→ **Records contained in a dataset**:
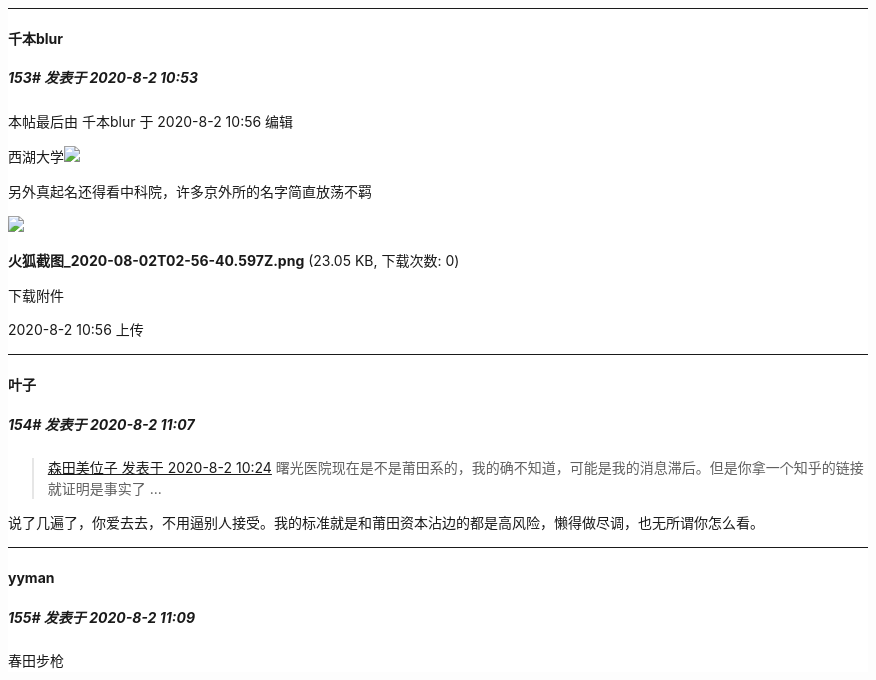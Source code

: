 




-----

####  千本blur  
##### 153#       发表于 2020-8-2 10:53



 本帖最后由 千本blur 于 2020-8-2 10:56 编辑 

西湖大学<img src="https://static.saraba1st.com/image/smiley/face2017/106.png" referrerpolicy="no-referrer">


另外真起名还得看中科院，许多京外所的名字简直放荡不羁

<img src="https://img.saraba1st.com/forum/202008/02/105652ya91u1wzsg1wwz11.png" referrerpolicy="no-referrer">


<strong>火狐截图_2020-08-02T02-56-40.597Z.png</strong> (23.05 KB, 下载次数: 0)

下载附件

2020-8-2 10:56 上传













-----

####  叶子  
##### 154#       发表于 2020-8-2 11:07



<blockquote><a href="httphttps://bbs.saraba1st.com/2b/forum.php?mod=redirect&amp;goto=findpost&amp;pid=48291107&amp;ptid=1952550" target="_blank">森田美位子 发表于 2020-8-2 10:24</a>
曙光医院现在是不是莆田系的，我的确不知道，可能是我的消息滞后。但是你拿一个知乎的链接就证明是事实了 ...</blockquote>
说了几遍了，你爱去去，不用逼别人接受。我的标准就是和莆田资本沾边的都是高风险，懒得做尽调，也无所谓你怎么看。







-----

####  yyman  
##### 155#       发表于 2020-8-2 11:09




春田步枪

→ **TASK STATEMENT**:
The line with "另外真起名还得看中科院，许多京外所的名字简直放荡不羁" ends the range, and the first line of the data begins it; repeat exactly those lines and nothing more, omitting pictures.

→ **SOLUTION TO THE EXERCISE**:
Source code

: 




-----

####  千本blur  
##### 153#       发表于 2020-8-2 10:53



 本帖最后由 千本blur 于 2020-8-2 10:56 编辑 

西湖大学<img src="https://static.saraba1st.com/image/smiley/face2017/106.png" referrerpolicy="no-referrer">


另外真起名还得看中科院，许多京外所的名字简直放荡不羁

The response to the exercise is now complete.